Having said this, i DO NOT want Oando's business affected. The company is doing great for Nigeria. They are active in the electricity business with plans to go into refining petroleum. They are an asset to the country. Oando should not go down. But all stolen monies in the coy must be returned. Including that of Bola Tinubu.
Re: Ibori Hid Assets In Oando - British Prosecutor by mojeer678: 2:11pm On Sep 19, 2013
braveheart2012:

GBAM! The secrets are beginning to come out! Hahahahahaha... [b][/b][b][/b]I have known some of some of these things for years but I just shut my mouth because I no want wahala at my old job. This isn't even a quarter of the sordidness that permeates Oando. That entire company is a giant mess of illegal deals, money laundering and falsified books.

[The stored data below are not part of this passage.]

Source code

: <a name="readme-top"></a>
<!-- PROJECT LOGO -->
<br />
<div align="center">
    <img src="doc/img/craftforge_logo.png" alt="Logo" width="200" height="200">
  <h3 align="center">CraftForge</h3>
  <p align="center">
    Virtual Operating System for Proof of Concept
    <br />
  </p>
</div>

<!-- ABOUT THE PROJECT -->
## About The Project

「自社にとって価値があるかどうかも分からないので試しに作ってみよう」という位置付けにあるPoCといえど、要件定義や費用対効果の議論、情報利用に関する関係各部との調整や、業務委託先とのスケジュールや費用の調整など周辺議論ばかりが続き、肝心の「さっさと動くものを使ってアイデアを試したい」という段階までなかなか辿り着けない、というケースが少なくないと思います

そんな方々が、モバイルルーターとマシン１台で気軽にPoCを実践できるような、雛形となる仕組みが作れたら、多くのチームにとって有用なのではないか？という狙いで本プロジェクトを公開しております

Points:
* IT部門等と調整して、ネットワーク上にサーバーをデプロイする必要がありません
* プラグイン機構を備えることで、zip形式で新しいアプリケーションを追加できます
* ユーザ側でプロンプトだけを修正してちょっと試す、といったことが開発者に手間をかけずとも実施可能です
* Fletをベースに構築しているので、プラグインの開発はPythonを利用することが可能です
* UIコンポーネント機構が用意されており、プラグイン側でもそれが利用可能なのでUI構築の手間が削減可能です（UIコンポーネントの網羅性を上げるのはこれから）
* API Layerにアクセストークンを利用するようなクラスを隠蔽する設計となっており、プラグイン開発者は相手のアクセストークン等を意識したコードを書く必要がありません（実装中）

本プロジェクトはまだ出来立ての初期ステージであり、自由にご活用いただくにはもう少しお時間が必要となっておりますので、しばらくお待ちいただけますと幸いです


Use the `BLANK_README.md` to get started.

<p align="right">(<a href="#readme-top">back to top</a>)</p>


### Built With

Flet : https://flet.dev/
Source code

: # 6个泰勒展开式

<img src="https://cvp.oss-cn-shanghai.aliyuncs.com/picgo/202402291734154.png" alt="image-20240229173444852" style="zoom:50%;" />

@ braveheart2012 - I believe a thread should be opened on Oando PLC. Now that you're no longer in the company so no wahala can come your way now that you can open your mouth (I hope tongue)

We have friends, family members, associates, etc. who have worked, working and hoping to work in this very controversial company & it's a public duty to tell all about this company.

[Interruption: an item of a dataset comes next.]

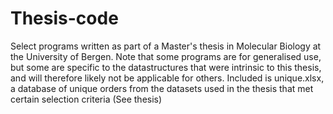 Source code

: # Thesis-code
Select programs written as part of a Master's thesis in Molecular Biology at the University of Bergen. Note that some programs are for generalised use, but some are specific to the datastructures that were intrinsic to this thesis, and will therefore likely not be applicable for others. 
Included is unique.xlsx, a database of unique orders from the datasets used in the thesis that met certain selection criteria (See thesis)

Personally, I'm aware of the very high turnover rate of the company's staff; junior, middle & senior cadre including the management itself. Can you guess how many CFOs have passed through Oando within the past 5 years? Do you know the implication under due diligence? Why don't they stay? What did they see or didn't see that made them 'waka'?

And the Board of Directors? Can you point to a director who have stayed longer than 3 years? They and the top mgt staff have been shuffled and eased out since they all know where the bones are buried.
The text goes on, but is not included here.